**Goal of the exercise**
Give the data again exactly, without images.

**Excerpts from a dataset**
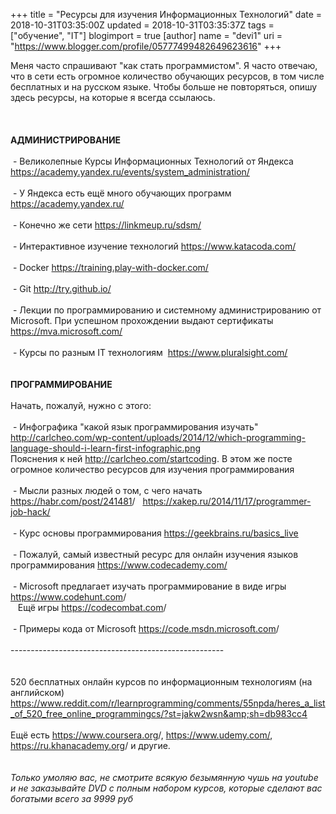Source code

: +++
title = "Ресурсы для изучения Информационных Технологий"
date = 2018-10-31T03:35:00Z
updated = 2018-10-31T03:35:37Z
tags = ["обучение", "IT"]
blogimport = true 
[author]
	name = "devi1"
	uri = "https://www.blogger.com/profile/05777499482649623616"
+++

Меня часто спрашивают "как стать программистом". Я часто отвечаю, что в сети есть огромное количество обучающих ресурсов, в том числе бесплатных и на русском языке. Чтобы больше не повторяться, опишу здесь ресурсы, на которые я всегда ссылаюсь.<br /><br /><a name='more'></a><br /><br /><b>АДМИНИСТРИРОВАНИЕ</b><br /><br />&nbsp;- Великолепные Курсы Информационных Технологий от Яндекса <a href="https://academy.yandex.ru/events/system_administration/">https://academy.yandex.ru/events/system_administration/</a><br /><br />&nbsp;- У Яндекса есть ещё много обучающих программ <a href="https://academy.yandex.ru/">https://academy.yandex.ru/</a><br /><br />&nbsp;- Конечно же сети <a href="https://linkmeup.ru/sdsm/">https://linkmeup.ru/sdsm/</a><br /><br />&nbsp;- Интерактивное изучение технологий <a href="https://www.katacoda.com/">https://www.katacoda.com/</a><br /><br />&nbsp;- Docker <a href="https://training.play-with-docker.com/">https://training.play-with-docker.com/</a><br /><br />&nbsp;- Git <a href="http://try.github.io/">http://try.github.io/</a><br /><br />&nbsp;- Лекции по программированию и системному администрированию от Microsoft. При успешном прохождении выдают сертификаты <a href="https://mva.microsoft.com/">https://mva.microsoft.com/</a><br /><br />&nbsp;- Курсы по разным IT технологиям&nbsp; <a href="https://www.pluralsight.com/">https://www.pluralsight.com/</a><br /><br /><br /><b>ПРОГРАММИРОВАНИЕ</b><br /><br />Начать, пожалуй, нужно с этого:<br /><br />&nbsp;- Инфографика "какой язык программирования изучать" <a href="http://carlcheo.com/wp-content/uploads/2014/12/which-programming-language-should-i-learn-first-infographic.png">http://carlcheo.com/wp-content/uploads/2014/12/which-programming-language-should-i-learn-first-infographic.png</a><br />Пояснения к ней <a href="http://carlcheo.com/startcoding">http://carlcheo.com/startcoding</a>. В этом же посте огромное количество ресурсов для изучения программирования<br /><br />&nbsp;- Мысли разных людей о том, с чего начать <a href="https://habr.com/post/241481">https://habr.com/post/241481</a>/&nbsp; &nbsp;<a href="https://xakep.ru/2014/11/17/programmer-job-hack/">https://xakep.ru/2014/11/17/programmer-job-hack/</a><br /><br />&nbsp;- Курс основы программирования <a href="https://geekbrains.ru/basics_live">https://geekbrains.ru/basics_live</a>&nbsp;<br /><br />&nbsp;- Пожалуй, самый известный ресурс для онлайн изучения языков программирования <a href="https://www.codecademy.com/">https://www.codecademy.com/</a><br /><br />&nbsp;- Microsoft предлагает изучать программирование в виде игры <a href="https://www.codehunt.com/">https://www.codehunt.com</a>/<br />&nbsp; &nbsp;Ещё игры <a href="https://codecombat.com/">https://codecombat.com</a>/<br />&nbsp; <br />&nbsp;- Примеры кода от Microsoft <a href="https://code.msdn.microsoft.com/">https://code.msdn.microsoft.com</a>/<br /><br />-----------------------------------------------------&nbsp; <br /><br /><br />520 бесплатных онлайн курсов по информационным технологиям (на английском)&nbsp; <a href="https://www.reddit.com/r/learnprogramming/comments/55npda/heres_a_list_of_520_free_online_programmingcs/?st=jakw2wsn&amp;sh=db983cc4">https://www.reddit.com/r/learnprogramming/comments/55npda/heres_a_list_of_520_free_online_programmingcs/?st=jakw2wsn&amp;sh=db983cc4</a><br /><br />Ещё есть <a href="https://www.coursera.org/">https://www.coursera.org</a>/, <a href="https://www.udemy.com/">https://www.udemy.com/</a>, <a href="https://ru.khanacademy.org/">https://ru.khanacademy.org</a>/ и другие.<br /><br /><br /><i>Только умоляю вас, не смотрите всякую безымянную чушь на youtube и не заказывайте DVD с полным набором курсов, которые сделают вас богатыми всего за 9999 руб</i>
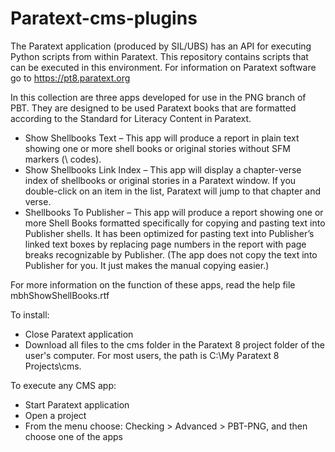 # Paratext-cms-plugins
The Paratext application (produced by SIL/UBS) has an API for executing Python scripts from within Paratext. This repository contains scripts that can be executed in this environment. For information on Paratext software go to https://pt8.paratext.org

In this collection are three apps developed for use in the PNG branch of PBT. They are designed to be used Paratext books that are formatted according to the Standard for Literacy Content in Paratext.

* Show Shellbooks Text – This app will produce a report in plain text showing one or more shell books or original stories without SFM markers (\ codes).
* Show Shellbooks Link Index – This app will display a chapter-verse index of shellbooks or original stories in a Paratext window. If you double-click on an item in the list, Paratext will jump to that chapter and verse.
* Shellbooks To Publisher – This app will produce a report showing one or more Shell Books formatted specifically for copying and pasting text into Publisher shells. It has been optimized for pasting text into Publisher’s linked text boxes by replacing page numbers in the report with page breaks recognizable by Publisher. (The app does not copy the text into Publisher for you. It just makes the manual copying easier.)

For more information on the function of these apps, read the help file mbhShowShellBooks.rtf

To install:
* Close Paratext application
* Download all files to the cms folder in the Paratext 8 project folder of the user's computer. For most users,
the path is C:\My Paratext 8 Projects\cms\.

To execute any CMS app:
* Start Paratext application
* Open a project
* From the menu choose: Checking > Advanced > PBT-PNG, and then choose one of the apps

**Solution to this task**
Source code

: +++
title = "Ресурсы для изучения Информационных Технологий"
date = 2018-10-31T03:35:00Z
updated = 2018-10-31T03:35:37Z
tags = ["обучение", "IT"]
blogimport = true 
[author]
	name = "devi1"
	uri = "https://www.blogger.com/profile/05777499482649623616"
+++

Меня часто спрашивают "как стать программистом". Я часто отвечаю, что в сети есть огромное количество обучающих ресурсов, в том числе бесплатных и на русском языке. Чтобы больше не повторяться, опишу здесь ресурсы, на которые я всегда ссылаюсь.<br /><br /><a name='more'></a><br /><br /><b>АДМИНИСТРИРОВАНИЕ</b><br /><br />&nbsp;- Великолепные Курсы Информационных Технологий от Яндекса <a href="https://academy.yandex.ru/events/system_administration/">https://academy.yandex.ru/events/system_administration/</a><br /><br />&nbsp;- У Яндекса есть ещё много обучающих программ <a href="https://academy.yandex.ru/">https://academy.yandex.ru/</a><br /><br />&nbsp;- Конечно же сети <a href="https://linkmeup.ru/sdsm/">https://linkmeup.ru/sdsm/</a><br /><br />&nbsp;- Интерактивное изучение технологий <a href="https://www.katacoda.com/">https://www.katacoda.com/</a><br /><br />&nbsp;- Docker <a href="https://training.play-with-docker.com/">https://training.play-with-docker.com/</a><br /><br />&nbsp;- Git <a href="http://try.github.io/">http://try.github.io/</a><br /><br />&nbsp;- Лекции по программированию и системному администрированию от Microsoft. При успешном прохождении выдают сертификаты <a href="https://mva.microsoft.com/">https://mva.microsoft.com/</a><br /><br />&nbsp;- Курсы по разным IT технологиям&nbsp; <a href="https://www.pluralsight.com/">https://www.pluralsight.com/</a><br /><br /><br /><b>ПРОГРАММИРОВАНИЕ</b><br /><br />Начать, пожалуй, нужно с этого:<br /><br />&nbsp;- Инфографика "какой язык программирования изучать" <a href="http://carlcheo.com/wp-content/uploads/2014/12/which-programming-language-should-i-learn-first-infographic.png">http://carlcheo.com/wp-content/uploads/2014/12/which-programming-language-should-i-learn-first-infographic.png</a><br />Пояснения к ней <a href="http://carlcheo.com/startcoding">http://carlcheo.com/startcoding</a>. В этом же посте огромное количество ресурсов для изучения программирования<br /><br />&nbsp;- Мысли разных людей о том, с чего начать <a href="https://habr.com/post/241481">https://habr.com/post/241481</a>/&nbsp; &nbsp;<a href="https://xakep.ru/2014/11/17/programmer-job-hack/">https://xakep.ru/2014/11/17/programmer-job-hack/</a><br /><br />&nbsp;- Курс основы программирования <a href="https://geekbrains.ru/basics_live">https://geekbrains.ru/basics_live</a>&nbsp;<br /><br />&nbsp;- Пожалуй, самый известный ресурс для онлайн изучения языков программирования <a href="https://www.codecademy.com/">https://www.codecademy.com/</a><br /><br />&nbsp;- Microsoft предлагает изучать программирование в виде игры <a href="https://www.codehunt.com/">https://www.codehunt.com</a>/<br />&nbsp; &nbsp;Ещё игры <a href="https://codecombat.com/">https://codecombat.com</a>/<br />&nbsp; <br />&nbsp;- Примеры кода от Microsoft <a href="https://code.msdn.microsoft.com/">https://code.msdn.microsoft.com</a>/<br /><br />-----------------------------------------------------&nbsp; <br /><br /><br />520 бесплатных онлайн курсов по информационным технологиям (на английском)&nbsp; <a href="https://www.reddit.com/r/learnprogramming/comments/55npda/heres_a_list_of_520_free_online_programmingcs/?st=jakw2wsn&amp;sh=db983cc4">https://www.reddit.com/r/learnprogramming/comments/55npda/heres_a_list_of_520_free_online_programmingcs/?st=jakw2wsn&amp;sh=db983cc4</a><br /><br />Ещё есть <a href="https://www.coursera.org/">https://www.coursera.org</a>/, <a href="https://www.udemy.com/">https://www.udemy.com/</a>, <a href="https://ru.khanacademy.org/">https://ru.khanacademy.org</a>/ и другие.<br /><br /><br /><i>Только умоляю вас, не смотрите всякую безымянную чушь на youtube и не заказывайте DVD с полным набором курсов, которые сделают вас богатыми всего за 9999 руб</i>
 # Paratext-cms-plugins
The Paratext application (produced by SIL/UBS) has an API for executing Python scripts from within Paratext. This repository contains scripts that can be executed in this environment. For information on Paratext software go to https://pt8.paratext.org

In this collection are three apps developed for use in the PNG branch of PBT. They are designed to be used Paratext books that are formatted according to the Standard for Literacy Content in Paratext.

* Show Shellbooks Text – This app will produce a report in plain text showing one or more shell books or original stories without SFM markers (\ codes).
* Show Shellbooks Link Index – This app will display a chapter-verse index of shellbooks or original stories in a Paratext window. If you double-click on an item in the list, Paratext will jump to that chapter and verse.
* Shellbooks To Publisher – This app will produce a report showing one or more Shell Books formatted specifically for copying and pasting text into Publisher shells. It has been optimized for pasting text into Publisher’s linked text boxes by replacing page numbers in the report with page breaks recognizable by Publisher. (The app does not copy the text into Publisher for you. It just makes the manual copying easier.)

For more information on the function of these apps, read the help file mbhShowShellBooks.rtf

To install:
* Close Paratext application
* Download all files to the cms folder in the Paratext 8 project folder of the user's computer. For most users,
the path is C:\My Paratext 8 Projects\cms\.

To execute any CMS app:
* Start Paratext application
* Open a project
* From the menu choose: Checking > Advanced > PBT-PNG, and then choose one of the apps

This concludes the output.